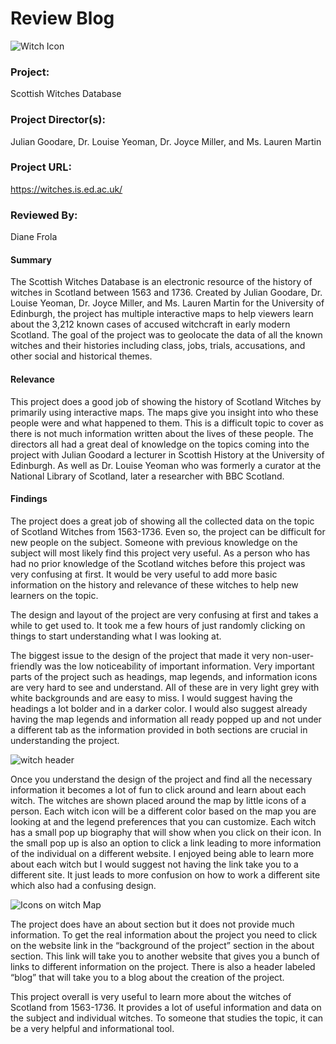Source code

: # **Review Blog**

![Witch Icon](https://dianefrola.github.io/diane-frola-cnu/images/witch.png)

### **Project:** 
Scottish Witches Database

### **Project Director(s):** 
Julian Goodare, Dr. Louise Yeoman, Dr. Joyce Miller, and Ms. Lauren Martin

### **Project URL:** 
https://witches.is.ed.ac.uk/

### **Reviewed By:** 
Diane Frola


#### **Summary**
The Scottish Witches Database is an electronic resource of the history of witches in Scotland between 1563 and 1736. Created by Julian Goodare, Dr. Louise Yeoman, Dr. Joyce Miller, and Ms. Lauren Martin for the University of Edinburgh, the project has multiple interactive maps to help viewers learn about the 3,212 known cases of accused witchcraft in early modern Scotland. The goal of the project was to geolocate the data of all the known witches and their histories including class, jobs, trials, accusations, and other social and historical themes. 

#### **Relevance**
This project does a good job of showing the history of Scotland Witches by primarily using interactive maps. The maps give you insight into who these people were and what happened to them. This is a difficult topic to cover as there is not much information written about the lives of these people. The directors all had a great deal of knowledge on the topics coming into the project with Julian Goodard a lecturer in Scottish History at the University of Edinburgh. As well as Dr. Louise Yeoman who was formerly a curator at the National Library of Scotland, later a researcher with BBC Scotland.


#### **Findings**
The project does a great job of showing all the collected data on the topic of Scotland Witches from 1563-1736. Even so, the project can be difficult for new people on the subject. Someone with previous knowledge on the subject will most likely find this project very useful. As a person who has had no prior knowledge of the Scotland witches before this project was very confusing at first. It would be very useful to add more basic information on the history and relevance of these witches to help new learners on the topic. 

The design and layout of the project are very confusing at first and takes a while to get used to. It took me a few hours of just randomly clicking on things to start understanding what I was looking at. 

The biggest issue to the design of the project that made it very non-user-friendly was the low noticeability of important information. Very important parts of the project such as headings, map legends, and information icons are very hard to see and understand. All of these are in very light grey with white backgrounds and are easy to miss. I would suggest having the headings a lot bolder and in a darker color. I would also suggest already having the map legends and information all ready popped up and not under a different tab as the information provided in both sections are crucial in understanding the project. 

![witch header](https://dianefrola.github.io/diane-frola-cnu/images/witchheader.png)

Once you understand the design of the project and find all the necessary information it becomes a lot of fun to click around and learn about each witch. The witches are shown placed around the map by little icons of a person. Each witch icon will be a different color based on the map you are looking at and the legend preferences that you can customize. Each witch has a small pop up biography that will show when you click on their icon. In the small pop up is also an option to click a link leading to more information of the individual on a different website. I enjoyed being able to learn more about each witch but I would suggest not having the link take you to a different site. It just leads to more confusion on how to work a different site which also had a confusing design. 

![Icons on witch Map](https://dianefrola.github.io/diane-frola-cnu/images/witchmapicons.png)

The project does have an about section but it does not provide much information. To get the real information about the project you need to click on the website link in the “background of the project” section in the about section. This link will take you to another website that gives you a bunch of links to different information on the project. There is also a header labeled “blog” that will take you to a blog about the creation of the project.

This project overall is very useful to learn more about the witches of Scotland from 1563-1736. It provides a lot of useful information and data on the subject and individual witches. To someone that studies the topic, it can be a very helpful and informational tool. 

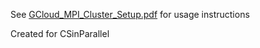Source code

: See [GCloud_MPI_Cluster_Setup.pdf](https://github.com/maxnz/gcloud-mpi-setup/blob/master/GCloud_MPI_Cluster_Setup.pdf) for usage instructions

Created for CSinParallel
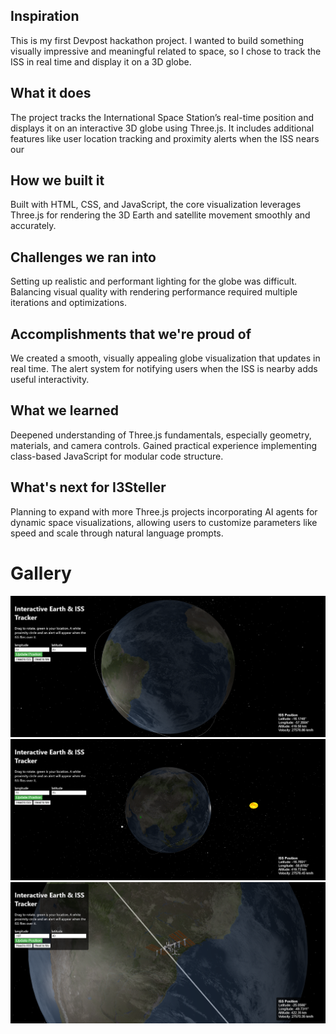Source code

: ## Inspiration
This is my first Devpost hackathon project. I wanted to build something visually impressive and meaningful related to space, so I chose to track the ISS in real time and display it on a 3D globe.

## What it does
The project tracks the International Space Station’s real-time position and displays it on an interactive 3D globe using Three.js. It includes additional features like user location tracking and proximity alerts when the ISS nears our

## How we built it
Built with HTML, CSS, and JavaScript, the core visualization leverages Three.js for rendering the 3D Earth and satellite movement smoothly and accurately.

## Challenges we ran into
Setting up realistic and performant lighting for the globe was difficult. Balancing visual quality with rendering performance required multiple iterations and optimizations.

## Accomplishments that we're proud of
We created a smooth, visually appealing globe visualization that updates in real time. The alert system for notifying users when the ISS is nearby adds useful interactivity.

## What we learned
Deepened understanding of Three.js fundamentals, especially geometry, materials, and camera controls. Gained practical experience implementing class-based JavaScript for modular code structure.

## What's next for I3Steller
Planning to expand with more Three.js projects incorporating AI agents for dynamic space visualizations, allowing users to customize parameters like speed and scale through natural language prompts.

# Gallery
![Alt text](./assets/first.png)
![Alt text](./assets/second.png)
![Alt text](./assets/third.png)
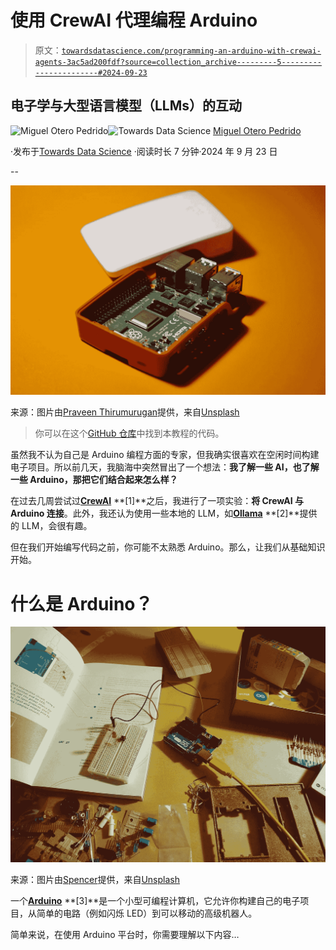 # 使用 CrewAI 代理编程 Arduino

> 原文：[`towardsdatascience.com/programming-an-arduino-with-crewai-agents-3ac5ad200fdf?source=collection_archive---------5-----------------------#2024-09-23`](https://towardsdatascience.com/programming-an-arduino-with-crewai-agents-3ac5ad200fdf?source=collection_archive---------5-----------------------#2024-09-23)

## 电子学与大型语言模型（LLMs）的互动

[](https://medium.com/@migueloteropedrido?source=post_page---byline--3ac5ad200fdf--------------------------------)![Miguel Otero Pedrido](https://medium.com/@migueloteropedrido?source=post_page---byline--3ac5ad200fdf--------------------------------)[](https://towardsdatascience.com/?source=post_page---byline--3ac5ad200fdf--------------------------------)![Towards Data Science](https://towardsdatascience.com/?source=post_page---byline--3ac5ad200fdf--------------------------------) [Miguel Otero Pedrido](https://medium.com/@migueloteropedrido?source=post_page---byline--3ac5ad200fdf--------------------------------)

·发布于[Towards Data Science](https://towardsdatascience.com/?source=post_page---byline--3ac5ad200fdf--------------------------------) ·阅读时长 7 分钟·2024 年 9 月 23 日

--

![](img/f9b89458cc1328513ab66440701f5a65.png)

来源：图片由[Praveen Thirumurugan](https://unsplash.com/es/@praveentcom)提供，来自[Unsplash](https://unsplash.com/es)

> 你可以在这个[GitHub 仓库](https://github.com/neural-maze/crewai_llama3_arduino)中找到本教程的代码。

虽然我不认为自己是 Arduino 编程方面的专家，但我确实很喜欢在空闲时间构建电子项目。所以前几天，我脑海中突然冒出了一个想法：**我了解一些 AI，也了解一些 Arduino，那把它们结合起来怎么样？**

在过去几周尝试过[**CrewAI**](https://www.crewai.com/) **[1]**之后，我进行了一项实验：**将 CrewAI 与 Arduino 连接**。此外，我还认为使用一些本地的 LLM，如[**Ollama**](https://ollama.com/) **[2]**提供的 LLM，会很有趣。

但在我们开始编写代码之前，你可能不太熟悉 Arduino。那么，让我们从基础知识开始。

# 什么是 Arduino？

![](img/559a34cee9b9f970fe1510b4319d632c.png)

来源：图片由[Spencer](https://unsplash.com/es/@spen)提供，来自[Unsplash](https://unsplash.com/es)

一个[**Arduino**](https://www.arduino.cc/en/about) **[3]**是一个小型可编程计算机，它允许你构建自己的电子项目，从简单的电路（例如闪烁 LED）到可以移动的高级机器人。

简单来说，在使用 Arduino 平台时，你需要理解以下内容…
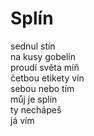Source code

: Splín
=====

sednul stín  
na kusy gobelín  
proudí světa míň  
četbou etikety vín  
sebou nebo tím  
můj je splín  
ty nechápeš  
já vím


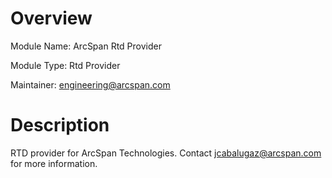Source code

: # Overview

Module Name: ArcSpan Rtd Provider

Module Type: Rtd Provider

Maintainer: engineering@arcspan.com

# Description

RTD provider for ArcSpan Technologies. Contact jcabalugaz@arcspan.com for more information.
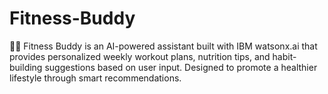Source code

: # Fitness-Buddy
🏋️‍♀️ Fitness Buddy is an AI-powered assistant built with IBM watsonx.ai that provides personalized weekly workout plans, nutrition tips, and habit-building suggestions based on user input. Designed to promote a healthier lifestyle through smart recommendations.
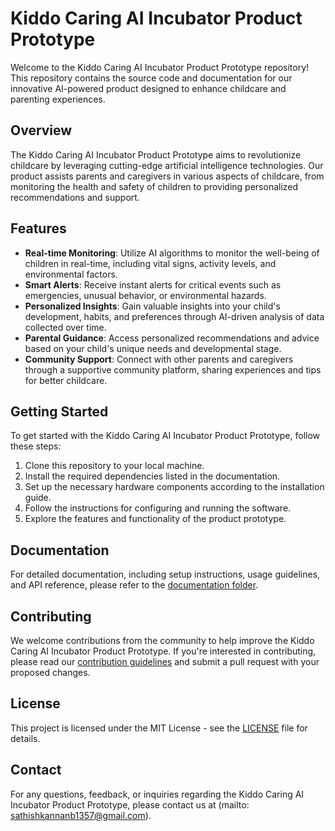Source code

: # Kiddo Caring AI Incubator Product Prototype

Welcome to the Kiddo Caring AI Incubator Product Prototype repository! This repository contains the source code and documentation for our innovative AI-powered product designed to enhance childcare and parenting experiences.

## Overview

The Kiddo Caring AI Incubator Product Prototype aims to revolutionize childcare by leveraging cutting-edge artificial intelligence technologies. Our product assists parents and caregivers in various aspects of childcare, from monitoring the health and safety of children to providing personalized recommendations and support.

## Features

- **Real-time Monitoring**: Utilize AI algorithms to monitor the well-being of children in real-time, including vital signs, activity levels, and environmental factors.
- **Smart Alerts**: Receive instant alerts for critical events such as emergencies, unusual behavior, or environmental hazards.
- **Personalized Insights**: Gain valuable insights into your child's development, habits, and preferences through AI-driven analysis of data collected over time.
- **Parental Guidance**: Access personalized recommendations and advice based on your child's unique needs and developmental stage.
- **Community Support**: Connect with other parents and caregivers through a supportive community platform, sharing experiences and tips for better childcare.

## Getting Started

To get started with the Kiddo Caring AI Incubator Product Prototype, follow these steps:

1. Clone this repository to your local machine.
2. Install the required dependencies listed in the documentation.
3. Set up the necessary hardware components according to the installation guide.
4. Follow the instructions for configuring and running the software.
5. Explore the features and functionality of the product prototype.

## Documentation

For detailed documentation, including setup instructions, usage guidelines, and API reference, please refer to the [documentation folder](/docs).

## Contributing

We welcome contributions from the community to help improve the Kiddo Caring AI Incubator Product Prototype. If you're interested in contributing, please read our [contribution guidelines](CONTRIBUTING.md) and submit a pull request with your proposed changes.

## License

This project is licensed under the MIT License - see the [LICENSE](LICENSE) file for details.

## Contact

For any questions, feedback, or inquiries regarding the Kiddo Caring AI Incubator Product Prototype, please contact us at (mailto: sathishkannanb1357@gmail.com).

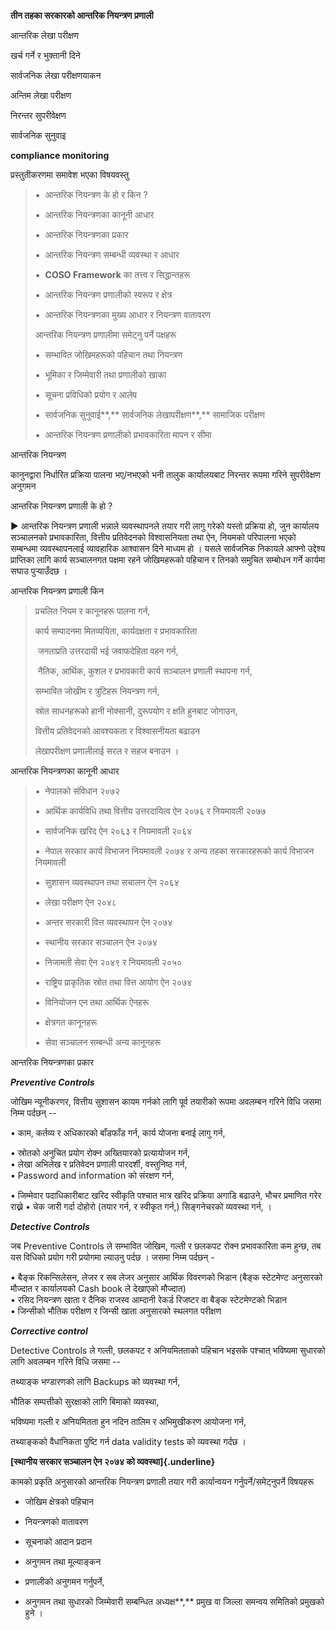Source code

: **तीन तहका सरकारको आन्तरिक नियन्त्रण प्रणाली**

आन्तरिक लेखा परीक्षण

खर्च गर्ने र भुक्तानी दिने

सार्वजनिक लेखा परीक्षणयाकन

अन्तिम लेखा परीक्षण

निरन्तर सुपरीवेक्षण

सार्वजनिक सुनुवाइ

**compliance monitoring**

प्रस्तुतीकरणमा समावेश भएका विषयवस्तु

> ▪  आन्तरिक नियन्त्रण के हो र किन ?
>
> ▪  आन्तरिक नियन्त्रणका कानूनी आधार
>
> ▪  आन्तरिक नियन्त्रणका प्रकार
>
> ▪  आन्तरिक नियन्त्रण सम्बन्धी व्यवस्था र आधार
>
> ▪  **COSO Framework** का तत्त्व र सिद्धान्तहरू
>
> ▪  आन्तरिक नियन्त्रण प्रणालीको स्वरूप र क्षेत्र
>
> ▪  आन्तरिक नियन्त्रणका मुख्य आधार र नियन्त्रण वातावरण
>
> आन्तरिक नियन्त्रण प्रणालीमा समेट्नु पर्ने पक्षहरू
>
> ▪  सम्भावित जोखिमहरूको पहिचान तथा नियन्त्रण
>
> ▪  भूमिका र जिम्मेवारी तथा प्रणालीको खाका
>
> ▪  सूचना प्रविधिको प्रयोग र आलेप
>
> ▪  सार्वजनिक सुनुवाई**,** सार्वजनिक लेखापरीक्षण**,** सामाजिक परीक्षण
>
> ▪  आन्तरिक नियन्त्रण प्रणालीको प्रभावकारिता मापन र सीमा

आन्तरिक नियन्त्रण

कानुनद्वारा निर्धारित प्रक्रिया पालना भए/नभएको भनी तालुक कार्यालयबाट निरन्तर
रूपमा गरिने सुपरीवेक्षण अनुगमन

आन्तरिक नियन्त्रण प्रणाली के हो ?

► आन्तरिक नियन्त्रण प्रणाली भन्नाले व्यवस्थापनले तयार गरी लागु गरेको यस्तो प्रक्रिया
हो, जुन कार्यालय सञ्चालनको प्रभावकारिता, वित्तीय प्रतिवेदनको विश्वासनियता तथा
ऐन, नियमको परिपालना भएको सम्बन्धमा व्यवस्थापनलाई व्यावहारिक आश्वासन दिने माध्यम
हो । यसले सार्वजनिक निकायले आफ्नो उद्देश्य प्राप्तिका लागि कार्य सञ्चालनगत पक्षमा
रहने जोखिमहरूको पहिचान र तिनको समुचित सम्बोधन गर्ने कार्यमा सघाउ पुर्‍याउँदछ ।

आन्तरिक नियन्त्रण प्रणाली किन

> प्रचलित नियम र कानूनहरू पालना गर्न,
>
> कार्य सम्पादनमा मितव्ययिता, कार्यदक्षता र प्रभावकारिता
>
>  जनताप्रति उत्तरदायी भई जवाफदेहिता वहन गर्न,
>
>  नैतिक, आर्थिक, कुशल र प्रभावकारी कार्य सञ्चालन प्रणाली स्थापना गर्न,
>
> सम्भावित जोखीम र त्रुटिहरू नियन्त्रण गर्न,
>
> स्रोत साधनहरूको हानी नोक्सानी, दुरूपयोग र क्षति हुनबाट जोगाउन,
>
> वित्तीय प्रतिवेदनको आवश्यकता र विश्वासनीयता बढाउन
>
> लेखापरीक्षण प्रणालीलाई सरल र सहज बनाउन ।

आन्तरिक नियन्त्रणका कानूनी आधार

> ▪  नेपालको संविधान २०७२
>
> ▪  आर्थिक कार्यविधि तथा वित्तीय उत्तरदायित्व ऐन २०७६ र नियमावली २०७७
>
> ▪  सार्वजनिक खरिद ऐन २०६३ र नियमावली २०६४
>
> ▪  नेपाल सरकार कार्य विभाजन नियमावली २०७४ र अन्य तहका सरकारहरूको कार्य
> विभाजन नियमावली
>
> ▪  सुशासन व्यवस्थापन तथा सचालन ऐन २०६४
>
> ▪  लेखा परीक्षण ऐन २०४८
>
> ▪  अन्तर सरकारी वित्त व्यवस्थापन ऐन २०७४
>
> ▪  स्थानीय सरकार सञ्चालन ऐन २०७४
>
> ▪  निजामती सेवा ऐन २०४९ र नियमावली २०५०
>
> ▪  राष्ट्रिय प्राकृतिक स्रोत तथा वित्त आयोग ऐन २०७४
>
> ▪  विनियोजन एन तथा आर्थिक ऐनहरू
>
> ▪  क्षेत्रगत कानूनहरू
>
> ▪  सेवा सञ्चालन सम्बन्धी अन्य कानूनहरू

आन्तरिक नियन्त्रणका प्रकार

***Preventive Controls***

जोखिम न्यूनीकरणर, वित्तीय सुशासन कायम गर्नको लागि पूर्व तयारीको रूपमा अवलम्बन
गरिने विधि जसमा निम्म पर्दछन् --

• काम, कर्तव्य र अधिकारको बाँडफाँड गर्न, कार्य योजना बनाई लागु गर्न,

• स्रोतको अनुचित प्रयोग रोक्न अख्तियारको प्रत्यायोजन गर्न,\
• लेखा अभिलेख र प्रतिवेदन प्रणाली पारदर्शी, वस्तुनिष्ठ गर्न,\
• Password and information को संरक्षण गर्न,

• जिम्मेवार पदाधिकारीबाट खरिद स्वीकृति पश्चात मात्र खरिद प्रक्रिया अगाडि बढाउने,
भौचर प्रमाणित गरेर राख्ने • चेक जारी गर्दा दोहोरो (तयार गर्न, र स्वीकृत गर्न,)
सिङ्गनेचरको व्यवस्था गर्न, ।

***Detective Controls***

जब Preventive Controls ले सम्भावित जोखिम, गल्ती र छलकपट रोक्न प्रभावकारिता कम
हुन्छ, तब यस विधिको प्रयोग गरी प्रयोगमा ल्याउनु पर्दछ । जसमा निम्म पर्दछन् -

• बैङ्क रिकन्सिलेसन, लेजर र सब लेजर अनुसार आर्थिक विवरणको भिडान (बैङ्क स्टेटमेण्ट
अनुसारको मौज्दात र कार्यालयको Cash book ले देखाएको मौज्दात)\
• रसिद नियन्त्रण खाता र दैनिक राजस्व आम्दानी रेकर्ड रिजष्टर वा बैङ्क स्टेटमेण्टको
भिडान\
• जिन्सीको भौतिक परीक्षण र जिन्सी खाता अनुसारको स्थलगत परीक्षण

***Corrective control***

Detective Controls ले गल्ती, छलकपट र अनियमितताको पहिचान भइसके पश्चात् भविष्यमा
सुधारको लागि अवलम्बन गरिने विधि जसमा --

तथ्याङ्क भण्डारणको लागि Backups को व्यवस्था गर्न,

भौतिक सम्पत्तीको सुरक्षाको लागि बिमाको व्यवस्था,

भविष्यमा गल्ती र अनियमितता हुन नदिन तालिम र अभिमुखीकरण आयोजना गर्न,

तथ्याङ्कको वैधानिकता पुष्टि गर्न data validity tests को व्यवस्था गर्दछ ।

**[स्थानीय सरकार सञ्चालन ऐन २०७४ को व्यवस्था]{.underline}**

कामको प्रकृति अनुसारको आन्तरिक नियन्त्रण प्रणाली तयार गरी कार्यान्वयन
गर्नुपर्ने/समेट्नुपर्ने विषयहरू

- जोखिम क्षेत्रको पहिचान

- नियन्त्रणको वातावरण

- सूचनाको आदान प्रदान

- अनुगमन तथा मूल्याङ्कन

- प्रणालीको अनुगमन गर्नुपर्ने,

- अनुगमन तथा सुधारको जिम्मेवारी सम्बन्धित अध्यक्ष**,** प्रमुख वा जिल्ला समन्वय
  समितिको प्रमुखको हुने ।
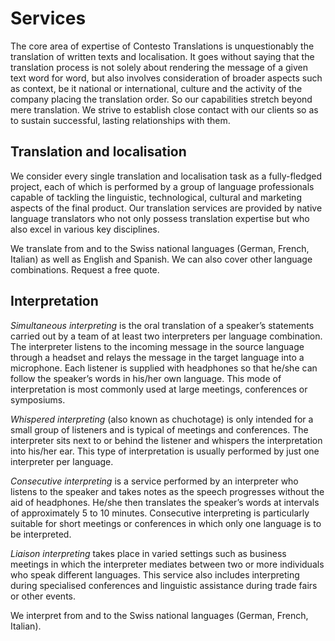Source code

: # Services

The core area of expertise of Contesto Translations is unquestionably the translation of written texts and localisation. It goes without saying that the translation process is not solely about rendering the message of a given text word for word, but also involves consideration of broader aspects such as context, be it national or international, culture and the activity of the company placing the translation order. So our capabilities stretch beyond mere translation. We strive to establish close contact with our clients so as to sustain successful, lasting relationships with them.

## Translation and localisation

We consider every single translation and localisation task as a fully-fledged project, each of which is performed by a group of language professionals capable of tackling the linguistic, technological, cultural and marketing aspects of the final product. Our translation services are provided by native language translators who not only possess translation expertise but who also excel in various key disciplines.

We translate from and to the Swiss national languages (German, French, Italian) as well as English and Spanish. We can also cover other language combinations. Request a free quote.

## Interpretation

_Simultaneous interpreting_ is the oral translation of a speaker’s statements carried out by a team of at least two interpreters per language combination. The interpreter listens to the incoming message in the source language through a headset and relays the message in the target language into a microphone. Each listener is supplied with headphones so that he/she can follow the speaker’s words in his/her own language. This mode of interpretation is most commonly used at large meetings, conferences or symposiums.

_Whispered interpreting_ (also known as chuchotage) is only intended for a small group of listeners and is typical of meetings and conferences. The interpreter sits next to or behind the listener and whispers the interpretation into his/her ear. This type of interpretation is usually performed by just one interpreter per language.

_Consecutive interpreting_ is a service performed by an interpreter who listens to the speaker and takes notes as the speech progresses without the aid of headphones. He/she then translates the speaker’s words at intervals of approximately 5 to 10 minutes. Consecutive interpreting is particularly suitable for short meetings or conferences in which only one language is to be interpreted.

_Liaison interpreting_ takes place in varied settings such as business meetings in which the interpreter mediates between two or more individuals who speak different languages. This service also includes interpreting during specialised conferences and linguistic assistance during trade fairs or other events.

We interpret from and to the Swiss national languages (German, French, Italian).

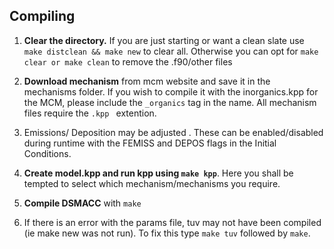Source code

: 
## Compiling
1. **Clear the directory.** If you are just starting or want a clean slate use `make distclean && make new` to clear all. 
Otherwise you can opt for `make clear or make clean` to remove the .f90/other files

2. **Download mechanism** from mcm website and save it in the mechanisms folder. If you wish to compile it with the inorganics.kpp for the MCM, please include the `_organics` tag in the name. All mechanism files require the `.kpp ` extention. 

3. Emissions/ Deposition may be adjusted <include something about peters script>. These can be enabled/disabled during runtime with the FEMISS and DEPOS flags in the Initial Conditions. 

4. **Create model.kpp and run kpp using `make kpp`**. Here you shall be tempted to select which mechanism/mechanisms you require. 

5. **Compile DSMACC** with `make`

6. If there is an error with the params file, tuv may not have been compiled (ie make new was not run). To fix this type `make tuv`  followed by `make`. 


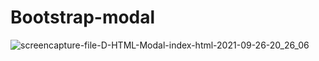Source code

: # Bootstrap-modal

![screencapture-file-D-HTML-Modal-index-html-2021-09-26-20_26_06](https://user-images.githubusercontent.com/68782268/134813043-ef89166d-d55f-49ef-97f4-9ab35ed672f8.png)
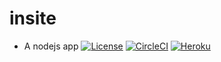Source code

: # insite

* A nodejs app 
[![License](https://img.shields.io/badge/license-Apache%202-4EB1BA.svg)](https://www.apache.org/licenses/LICENSE-2.0.html)
[![CircleCI](https://img.shields.io/circleci/project/github/airdata/insite.svg)](https://circleci.com/gh/airdata/insite) 
[![Heroku](https://heroku-badge.herokuapp.com/?app=heroku-badge&style=flat)](https://insite-rumen.herokuapp.com/projects.html)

—————

## Aim of the exercise
In the material above, find each line that has the string "Miller" and return it.

## Output below
Julian Goodare, Dr. Louise Yeoman, Dr. Joyce Miller, and Ms. Lauren Martin
The Scottish Witches Database is an electronic resource of the history of witches in Scotland between 1563 and 1736. Created by Julian Goodare, Dr. Louise Yeoman, Dr. Joyce Miller, and Ms. Lauren Martin for the University of Edinburgh, the project has multiple interactive maps to help viewers learn about the 3,212 known cases of accused witchcraft in early modern Scotland. The goal of the project was to geolocate the data of all the known witches and their histories including class, jobs, trials, accusations, and other social and historical themes. 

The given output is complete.